Then as the economy tightened it became not economically viable to make the KM1000 so he stopped, and by late 1992 it just became impossible to survive on the money making only Kentucky brand instruments as there was preasure for him to lower his price. At the same time he was becomming very well known here on his own right. So he resigned his    position with Kentucky completely

I will have to check with Sumi as to the year they started making the Dawg style but its easy to do as the hand carved and braced  top and back made by Monteleone as building guides are still hanging on the wall in a dust covered corner and they are signed and dated by John

The early days of the  Dawgs project may very well have started when the team was still in tact but the team was long gone when I met Sumi in 1990 and he was on his own. The dated top and back plates will confirm this

Its always interesting at ibma, people often bring their old Kentuckys for Sumi to see. Almost always when someone opens an old Dawg  style case Sumi can remember THAT instrument. They were so special and so few were made that he usually remembers them

After the holiday Ill ask Sumi for some input here

Scott

----------


## lsisco

You know a lot about Kentucky mandolins.  Please tell me, I have a Kentucky KM-1000 said to be built in 2006.  Could you tell me anything about that year. Were they suppose to be building good KM-1000's that year?  Any information would be appreciated. Thanks  Larry

----------


## f5loar

As in fine wines 2006 was indeed a very good year for km1000s and 2011 is turning out to be a fantastic year for the km1500s.

----------


## lsisco

Does anyone know about how many of the KM-1000 they built in 2006. I've done a search on google and find zero for sale and no references at all during this year.  Can I identify the year by serial #?   Larry

----------


## lsisco

Thank you very much for your response f5loar.

----------


## carlnut

> If this is a copycat of the DAWG model, then it's value would only be around $2000 max.  Sumi only built the KM1000's 1500's and only 48 DAWG models.  Sumi worked with David Grisman in creating the DAWG model based on the Monteleone.  
> 
> It's VERY odd that the serial number is handwritten.  I've handled and played Kentuckys for over 25 years and I've NEVER seen a serial number that was handwritten.  Even the Korean and Chinese models were ink-stamped serial numbers.  Was this model built in Japan??


Hi 45ACP-GDLF5  I have a KM-380S s/n 03060203 that is for sure handwritten. Bought it second hand and have played the heck out of it for several years. I lve in Mooresville but was raised in Rutherford county, probably not too far from you.   Richard Mauney

----------


## Desert Rose

Since this thread was brought up, let me state for the records

Kentucky built 48 TOTAL Dawg style mandolins. They were labeled BOTH KM Dawg and KM- 2000

There were so many serial numbering systems that even Saga cant understand them.
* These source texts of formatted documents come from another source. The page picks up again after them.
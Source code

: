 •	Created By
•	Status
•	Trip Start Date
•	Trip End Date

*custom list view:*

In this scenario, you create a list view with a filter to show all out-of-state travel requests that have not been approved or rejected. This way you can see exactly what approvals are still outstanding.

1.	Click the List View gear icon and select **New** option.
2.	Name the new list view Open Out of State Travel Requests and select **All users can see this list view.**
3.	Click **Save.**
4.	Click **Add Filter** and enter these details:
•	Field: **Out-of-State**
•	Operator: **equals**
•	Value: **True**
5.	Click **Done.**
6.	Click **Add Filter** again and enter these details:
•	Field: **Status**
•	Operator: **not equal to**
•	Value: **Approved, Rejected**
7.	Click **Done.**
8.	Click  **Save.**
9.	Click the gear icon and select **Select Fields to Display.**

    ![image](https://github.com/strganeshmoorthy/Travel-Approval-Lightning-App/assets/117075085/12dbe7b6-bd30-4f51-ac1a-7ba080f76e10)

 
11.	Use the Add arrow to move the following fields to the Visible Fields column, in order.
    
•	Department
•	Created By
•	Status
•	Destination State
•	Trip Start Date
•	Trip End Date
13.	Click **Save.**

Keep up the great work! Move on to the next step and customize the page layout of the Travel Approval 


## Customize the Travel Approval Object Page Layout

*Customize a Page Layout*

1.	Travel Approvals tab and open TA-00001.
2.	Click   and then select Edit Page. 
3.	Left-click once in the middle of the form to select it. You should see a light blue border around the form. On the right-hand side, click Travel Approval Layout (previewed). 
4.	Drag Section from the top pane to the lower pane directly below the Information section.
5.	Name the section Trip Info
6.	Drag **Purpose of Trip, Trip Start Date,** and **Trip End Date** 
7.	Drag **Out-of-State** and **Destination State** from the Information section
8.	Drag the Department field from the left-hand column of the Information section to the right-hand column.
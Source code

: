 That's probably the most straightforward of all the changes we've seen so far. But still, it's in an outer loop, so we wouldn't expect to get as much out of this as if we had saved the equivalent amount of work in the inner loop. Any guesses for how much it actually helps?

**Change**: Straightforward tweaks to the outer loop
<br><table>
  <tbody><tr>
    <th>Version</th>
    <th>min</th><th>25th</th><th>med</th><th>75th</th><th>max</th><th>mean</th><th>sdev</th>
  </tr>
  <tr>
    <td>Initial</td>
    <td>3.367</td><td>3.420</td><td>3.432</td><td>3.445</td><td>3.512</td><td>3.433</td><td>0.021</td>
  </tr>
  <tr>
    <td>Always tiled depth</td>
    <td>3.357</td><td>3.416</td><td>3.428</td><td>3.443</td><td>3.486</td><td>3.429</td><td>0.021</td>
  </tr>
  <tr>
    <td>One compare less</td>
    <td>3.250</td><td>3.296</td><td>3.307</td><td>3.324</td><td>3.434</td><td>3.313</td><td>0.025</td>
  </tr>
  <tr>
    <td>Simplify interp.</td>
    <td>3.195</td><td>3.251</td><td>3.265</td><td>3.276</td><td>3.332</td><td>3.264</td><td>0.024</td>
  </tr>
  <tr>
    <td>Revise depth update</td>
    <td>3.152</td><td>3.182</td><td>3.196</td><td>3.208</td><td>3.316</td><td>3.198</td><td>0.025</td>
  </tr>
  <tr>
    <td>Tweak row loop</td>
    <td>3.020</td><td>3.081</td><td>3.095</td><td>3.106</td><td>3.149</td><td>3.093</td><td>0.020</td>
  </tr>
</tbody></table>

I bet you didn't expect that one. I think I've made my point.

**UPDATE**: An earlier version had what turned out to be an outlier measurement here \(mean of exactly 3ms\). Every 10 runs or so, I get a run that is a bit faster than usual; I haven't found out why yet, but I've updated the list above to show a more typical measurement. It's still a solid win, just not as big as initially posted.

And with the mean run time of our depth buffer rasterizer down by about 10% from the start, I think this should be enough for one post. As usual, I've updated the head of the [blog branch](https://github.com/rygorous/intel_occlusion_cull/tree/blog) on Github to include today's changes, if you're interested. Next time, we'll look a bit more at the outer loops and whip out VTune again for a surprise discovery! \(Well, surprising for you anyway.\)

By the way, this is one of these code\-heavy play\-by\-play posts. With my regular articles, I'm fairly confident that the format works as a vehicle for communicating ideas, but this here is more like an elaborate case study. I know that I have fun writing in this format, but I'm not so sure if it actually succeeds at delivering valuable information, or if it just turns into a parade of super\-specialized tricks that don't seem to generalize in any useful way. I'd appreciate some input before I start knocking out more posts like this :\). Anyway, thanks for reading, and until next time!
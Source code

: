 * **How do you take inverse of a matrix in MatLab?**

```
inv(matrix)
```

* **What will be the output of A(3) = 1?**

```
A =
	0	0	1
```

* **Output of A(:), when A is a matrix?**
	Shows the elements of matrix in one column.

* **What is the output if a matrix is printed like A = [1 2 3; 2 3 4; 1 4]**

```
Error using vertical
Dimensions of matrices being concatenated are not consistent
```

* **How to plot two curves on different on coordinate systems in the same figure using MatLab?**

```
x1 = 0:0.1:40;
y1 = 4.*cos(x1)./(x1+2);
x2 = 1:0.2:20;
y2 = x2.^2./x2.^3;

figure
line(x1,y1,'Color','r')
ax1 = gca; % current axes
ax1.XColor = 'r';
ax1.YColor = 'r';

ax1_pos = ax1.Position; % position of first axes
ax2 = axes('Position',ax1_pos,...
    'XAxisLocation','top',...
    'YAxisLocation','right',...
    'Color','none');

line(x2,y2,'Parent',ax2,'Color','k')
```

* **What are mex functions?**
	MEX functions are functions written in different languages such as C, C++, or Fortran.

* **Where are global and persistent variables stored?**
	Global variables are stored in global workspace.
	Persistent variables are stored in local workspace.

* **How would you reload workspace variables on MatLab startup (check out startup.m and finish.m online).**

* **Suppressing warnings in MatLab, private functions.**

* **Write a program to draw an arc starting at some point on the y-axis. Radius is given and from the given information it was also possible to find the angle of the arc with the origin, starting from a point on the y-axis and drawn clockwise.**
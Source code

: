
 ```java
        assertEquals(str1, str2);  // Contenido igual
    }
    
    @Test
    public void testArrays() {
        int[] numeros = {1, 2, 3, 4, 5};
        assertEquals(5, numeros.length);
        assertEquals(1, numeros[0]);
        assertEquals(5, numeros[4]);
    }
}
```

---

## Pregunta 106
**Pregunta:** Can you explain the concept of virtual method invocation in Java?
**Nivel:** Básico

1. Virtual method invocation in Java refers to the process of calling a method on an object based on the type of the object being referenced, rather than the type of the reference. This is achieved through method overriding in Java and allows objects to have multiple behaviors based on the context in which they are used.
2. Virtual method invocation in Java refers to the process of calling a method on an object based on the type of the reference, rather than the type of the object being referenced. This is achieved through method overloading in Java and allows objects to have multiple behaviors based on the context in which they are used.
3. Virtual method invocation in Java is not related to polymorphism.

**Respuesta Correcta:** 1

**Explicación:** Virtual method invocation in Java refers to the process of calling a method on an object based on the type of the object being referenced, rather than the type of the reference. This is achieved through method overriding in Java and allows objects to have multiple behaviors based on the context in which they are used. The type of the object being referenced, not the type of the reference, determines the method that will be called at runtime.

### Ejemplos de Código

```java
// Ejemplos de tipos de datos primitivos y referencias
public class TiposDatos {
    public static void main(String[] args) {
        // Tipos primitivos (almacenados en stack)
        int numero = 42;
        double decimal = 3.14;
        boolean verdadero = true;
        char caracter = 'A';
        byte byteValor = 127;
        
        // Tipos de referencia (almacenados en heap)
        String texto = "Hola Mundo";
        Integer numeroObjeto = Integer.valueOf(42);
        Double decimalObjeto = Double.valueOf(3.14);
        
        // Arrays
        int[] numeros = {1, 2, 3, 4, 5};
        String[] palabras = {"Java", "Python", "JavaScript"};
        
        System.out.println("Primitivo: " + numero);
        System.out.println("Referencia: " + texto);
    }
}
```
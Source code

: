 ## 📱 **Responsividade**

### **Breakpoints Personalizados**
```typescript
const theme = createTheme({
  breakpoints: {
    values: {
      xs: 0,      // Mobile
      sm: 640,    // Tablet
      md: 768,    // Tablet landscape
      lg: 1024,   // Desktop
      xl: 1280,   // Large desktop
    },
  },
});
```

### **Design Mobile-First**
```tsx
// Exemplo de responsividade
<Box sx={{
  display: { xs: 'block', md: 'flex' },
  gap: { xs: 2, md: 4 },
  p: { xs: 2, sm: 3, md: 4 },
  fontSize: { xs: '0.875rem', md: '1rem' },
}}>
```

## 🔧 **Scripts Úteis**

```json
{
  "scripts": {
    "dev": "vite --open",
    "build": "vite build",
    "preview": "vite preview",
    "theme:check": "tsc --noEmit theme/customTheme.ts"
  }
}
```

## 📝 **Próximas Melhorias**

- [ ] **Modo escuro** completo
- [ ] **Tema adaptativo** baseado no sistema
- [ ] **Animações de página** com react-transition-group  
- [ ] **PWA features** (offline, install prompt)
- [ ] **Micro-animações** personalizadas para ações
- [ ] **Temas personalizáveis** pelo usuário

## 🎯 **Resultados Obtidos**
I PERSONALLY saw them hand writing serial numbers on labels, so thats a non isasue. There was a time when the Maruko shop shipped mandolins with no labels and they were put in in San Francisco

I found a picture the other day of my first visit to the Maruko shop and its dated 1989, So Sumi and I have beren close friends since then

After Sumi stopped making Kentucky in late 1992 they moved to Korea.

There has NEVER been a single bootleg Kentucky mandolin made that I know of. There are however a couple totally unique Kentuckys made by Sumi that have never been officially recorded including the first Dawg oval hole made in 1992 or so.

Scott

----------


## f5loar

Thanks Scott but to me if it looks like a DAWG and barks like a DAWG then it's likely a DAWG no matter how you label it.
I always thought the KM2000 was the number model for the DAWG model inspired by Montelone and Grisman. 
At least they didn't confuse things when they recently came out with the KM5000.

----------


## jmac005

Glad I found this thread.  I have been trying to find out some information on Kentucky mandolins for quite some time.  I emailed the Saga company a while back but never got a reply.  I have a KM-700 which I believe was made in the 80's.  The serial number is 11333.  Any help would be greatly appreciated.  Here is a picture...

----------


## Desert Rose

Your mandolin was made at the Kasuga factory in Japan, they made all Kentucky mandolins below KM 1000

Scott

----------


## jmac005

Thanks.  Any idea what year and an estimated value?

----------


## almeriastrings

Very strange choice of wood on the back, there....surprising.

----------


## houseworker

> Very strange choice of wood on the back, there....surprising.


I'm glad you pointed that out.  Suddenly I feel a whole lot better about the back of my new KM-1000.

----------


## Joseph P

I am trying to find out some info on a Kentucky Mandolin serial number 19723, model KM1000. I am interested in purchasing it. The owner says it's a late 70's model and it's all Black. Does anyone know what year that serial number is and where it was built. Is this a Sumi era built model. Any info would help me make a decision on the purchase.
Thanks

----------


## FL Dawg

Never seen an all black one. Just sayin'  :Smile:

----------


## 45ACP-GDLF5

If the serial number reads 197  23 then it is def. late 70's.  My guess would be '77-'79.  Mine reads 206  09 and was built in 1980.  Back then you couldn't figure out the year by the serial number.  You had to contact Saga as I did.  Today Saga won't be able to help you with a mando that far back. 

A solid black KM-1000 sounds kinda odd.  I would ask for detailed pics of the instrument before proceeding with the sale if possible.

----------


## Mlalonde

SO how do you know if you have a Kentucky Dawg?   Tks

----------


## mrmando

Would the serial number indicate a 1991 build or am I being too simplistic?

----------


## lflngpicker

That is a gorgeous mandolin!  Love the color and peghead shape.  However, I just realized that this is an old posting.  Oops  :Redface:

----------


## mrmando

> SO how do you know if you have a Kentucky Dawg?   Tks


Ask if it prefers bourbon or just any old whiskey. 

No, seriously, if it looks like this and says KM-DAWG on the label, then it's a Kentucky Dawg.

----------


## mrmando

> I just realized that this is an old posting.


I am glad that one of us realized it!

----------